## Dataset entries

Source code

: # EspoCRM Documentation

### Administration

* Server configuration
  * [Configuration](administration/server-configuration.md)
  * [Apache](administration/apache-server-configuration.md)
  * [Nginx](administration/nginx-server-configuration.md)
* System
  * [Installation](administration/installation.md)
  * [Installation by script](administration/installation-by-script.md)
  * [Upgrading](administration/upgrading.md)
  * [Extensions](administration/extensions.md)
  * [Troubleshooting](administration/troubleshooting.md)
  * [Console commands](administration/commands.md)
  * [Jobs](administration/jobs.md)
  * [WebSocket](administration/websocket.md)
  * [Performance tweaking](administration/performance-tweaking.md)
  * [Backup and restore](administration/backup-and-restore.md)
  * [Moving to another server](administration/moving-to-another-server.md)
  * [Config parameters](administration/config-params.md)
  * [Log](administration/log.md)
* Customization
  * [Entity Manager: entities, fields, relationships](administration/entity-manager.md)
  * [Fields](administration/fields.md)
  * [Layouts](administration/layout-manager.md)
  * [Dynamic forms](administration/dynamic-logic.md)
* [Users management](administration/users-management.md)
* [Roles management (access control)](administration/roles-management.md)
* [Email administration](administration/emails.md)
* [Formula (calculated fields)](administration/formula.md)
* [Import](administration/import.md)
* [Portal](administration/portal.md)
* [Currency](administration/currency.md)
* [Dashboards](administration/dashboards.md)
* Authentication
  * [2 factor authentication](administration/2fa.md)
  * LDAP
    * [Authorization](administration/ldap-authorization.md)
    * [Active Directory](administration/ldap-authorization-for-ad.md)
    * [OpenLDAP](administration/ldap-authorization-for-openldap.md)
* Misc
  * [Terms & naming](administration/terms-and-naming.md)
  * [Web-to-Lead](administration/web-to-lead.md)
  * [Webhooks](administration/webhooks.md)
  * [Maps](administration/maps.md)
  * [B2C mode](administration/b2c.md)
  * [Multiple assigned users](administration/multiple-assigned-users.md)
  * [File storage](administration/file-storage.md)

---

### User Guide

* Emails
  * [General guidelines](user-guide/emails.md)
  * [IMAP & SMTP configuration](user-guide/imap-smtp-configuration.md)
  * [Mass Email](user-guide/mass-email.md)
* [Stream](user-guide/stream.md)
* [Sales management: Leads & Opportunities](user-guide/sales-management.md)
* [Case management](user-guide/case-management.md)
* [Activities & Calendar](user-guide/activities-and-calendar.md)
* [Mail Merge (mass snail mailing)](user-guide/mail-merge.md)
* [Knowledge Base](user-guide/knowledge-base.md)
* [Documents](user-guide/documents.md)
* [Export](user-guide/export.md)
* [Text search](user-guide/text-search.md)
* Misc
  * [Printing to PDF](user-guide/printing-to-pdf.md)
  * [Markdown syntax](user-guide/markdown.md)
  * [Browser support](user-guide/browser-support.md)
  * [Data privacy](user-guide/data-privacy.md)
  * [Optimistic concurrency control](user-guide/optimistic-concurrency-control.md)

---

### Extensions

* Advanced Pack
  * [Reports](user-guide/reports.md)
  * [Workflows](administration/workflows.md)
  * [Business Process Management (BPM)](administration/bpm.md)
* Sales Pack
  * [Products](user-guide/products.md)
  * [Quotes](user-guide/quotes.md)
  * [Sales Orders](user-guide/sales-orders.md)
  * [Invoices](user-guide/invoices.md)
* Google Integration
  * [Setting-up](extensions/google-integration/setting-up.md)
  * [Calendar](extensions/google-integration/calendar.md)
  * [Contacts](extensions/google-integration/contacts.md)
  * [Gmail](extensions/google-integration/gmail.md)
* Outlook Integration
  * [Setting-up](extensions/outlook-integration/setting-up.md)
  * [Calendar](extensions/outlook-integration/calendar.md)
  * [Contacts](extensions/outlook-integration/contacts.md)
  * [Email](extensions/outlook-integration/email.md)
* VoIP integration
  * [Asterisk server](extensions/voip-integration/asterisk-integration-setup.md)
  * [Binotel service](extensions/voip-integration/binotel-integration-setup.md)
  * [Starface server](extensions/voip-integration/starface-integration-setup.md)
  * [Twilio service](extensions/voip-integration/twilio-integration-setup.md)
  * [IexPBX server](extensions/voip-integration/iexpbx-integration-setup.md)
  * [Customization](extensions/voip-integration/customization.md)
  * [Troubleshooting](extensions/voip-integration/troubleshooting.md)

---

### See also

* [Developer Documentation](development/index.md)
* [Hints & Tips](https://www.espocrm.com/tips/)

## Exercise
Nothing but an exact reproduction of the entries is wanted.

## Problem solution
Source code

: # EspoCRM Documentation

### Administration

* Server configuration
  * [Configuration](administration/server-configuration.md)
  * [Apache](administration/apache-server-configuration.md)
  * [Nginx](administration/nginx-server-configuration.md)
* System
  * [Installation](administration/installation.md)
  * [Installation by script](administration/installation-by-script.md)
  * [Upgrading](administration/upgrading.md)
  * [Extensions](administration/extensions.md)
  * [Troubleshooting](administration/troubleshooting.md)
  * [Console commands](administration/commands.md)
  * [Jobs](administration/jobs.md)
  * [WebSocket](administration/websocket.md)
  * [Performance tweaking](administration/performance-tweaking.md)
  * [Backup and restore](administration/backup-and-restore.md)
  * [Moving to another server](administration/moving-to-another-server.md)
  * [Config parameters](administration/config-params.md)
  * [Log](administration/log.md)
* Customization
  * [Entity Manager: entities, fields, relationships](administration/entity-manager.md)
  * [Fields](administration/fields.md)
  * [Layouts](administration/layout-manager.md)
  * [Dynamic forms](administration/dynamic-logic.md)
* [Users management](administration/users-management.md)
* [Roles management (access control)](administration/roles-management.md)
* [Email administration](administration/emails.md)
* [Formula (calculated fields)](administration/formula.md)
* [Import](administration/import.md)
* [Portal](administration/portal.md)
* [Currency](administration/currency.md)
* [Dashboards](administration/dashboards.md)
* Authentication
  * [2 factor authentication](administration/2fa.md)
  * LDAP
    * [Authorization](administration/ldap-authorization.md)
    * [Active Directory](administration/ldap-authorization-for-ad.md)
    * [OpenLDAP](administration/ldap-authorization-for-openldap.md)
* Misc
  * [Terms & naming](administration/terms-and-naming.md)
  * [Web-to-Lead](administration/web-to-lead.md)
  * [Webhooks](administration/webhooks.md)
  * [Maps](administration/maps.md)
  * [B2C mode](administration/b2c.md)
  * [Multiple assigned users](administration/multiple-assigned-users.md)
  * [File storage](administration/file-storage.md)

---

### User Guide

* Emails
  * [General guidelines](user-guide/emails.md)
  * [IMAP & SMTP configuration](user-guide/imap-smtp-configuration.md)
  * [Mass Email](user-guide/mass-email.md)
* [Stream](user-guide/stream.md)
* [Sales management: Leads & Opportunities](user-guide/sales-management.md)
* [Case management](user-guide/case-management.md)
* [Activities & Calendar](user-guide/activities-and-calendar.md)
* [Mail Merge (mass snail mailing)](user-guide/mail-merge.md)
* [Knowledge Base](user-guide/knowledge-base.md)
* [Documents](user-guide/documents.md)
* [Export](user-guide/export.md)
* [Text search](user-guide/text-search.md)
* Misc
  * [Printing to PDF](user-guide/printing-to-pdf.md)
  * [Markdown syntax](user-guide/markdown.md)
  * [Browser support](user-guide/browser-support.md)
  * [Data privacy](user-guide/data-privacy.md)
  * [Optimistic concurrency control](user-guide/optimistic-concurrency-control.md)

---

### Extensions

* Advanced Pack
  * [Reports](user-guide/reports.md)
  * [Workflows](administration/workflows.md)
  * [Business Process Management (BPM)](administration/bpm.md)
* Sales Pack
  * [Products](user-guide/products.md)
  * [Quotes](user-guide/quotes.md)
  * [Sales Orders](user-guide/sales-orders.md)
  * [Invoices](user-guide/invoices.md)
* Google Integration
  * [Setting-up](extensions/google-integration/setting-up.md)
  * [Calendar](extensions/google-integration/calendar.md)
  * [Contacts](extensions/google-integration/contacts.md)
  * [Gmail](extensions/google-integration/gmail.md)
* Outlook Integration
  * [Setting-up](extensions/outlook-integration/setting-up.md)
  * [Calendar](extensions/outlook-integration/calendar.md)
  * [Contacts](extensions/outlook-integration/contacts.md)
  * [Email](extensions/outlook-integration/email.md)
* VoIP integration
  * [Asterisk server](extensions/voip-integration/asterisk-integration-setup.md)
  * [Binotel service](extensions/voip-integration/binotel-integration-setup.md)
  * [Starface server](extensions/voip-integration/starface-integration-setup.md)
  * [Twilio service](extensions/voip-integration/twilio-integration-setup.md)
  * [IexPBX server](extensions/voip-integration/iexpbx-integration-setup.md)
  * [Customization](extensions/voip-integration/customization.md)
  * [Troubleshooting](extensions/voip-integration/troubleshooting.md)

---

### See also

* [Developer Documentation](development/index.md)
* [Hints & Tips](https://www.espocrm.com/tips/)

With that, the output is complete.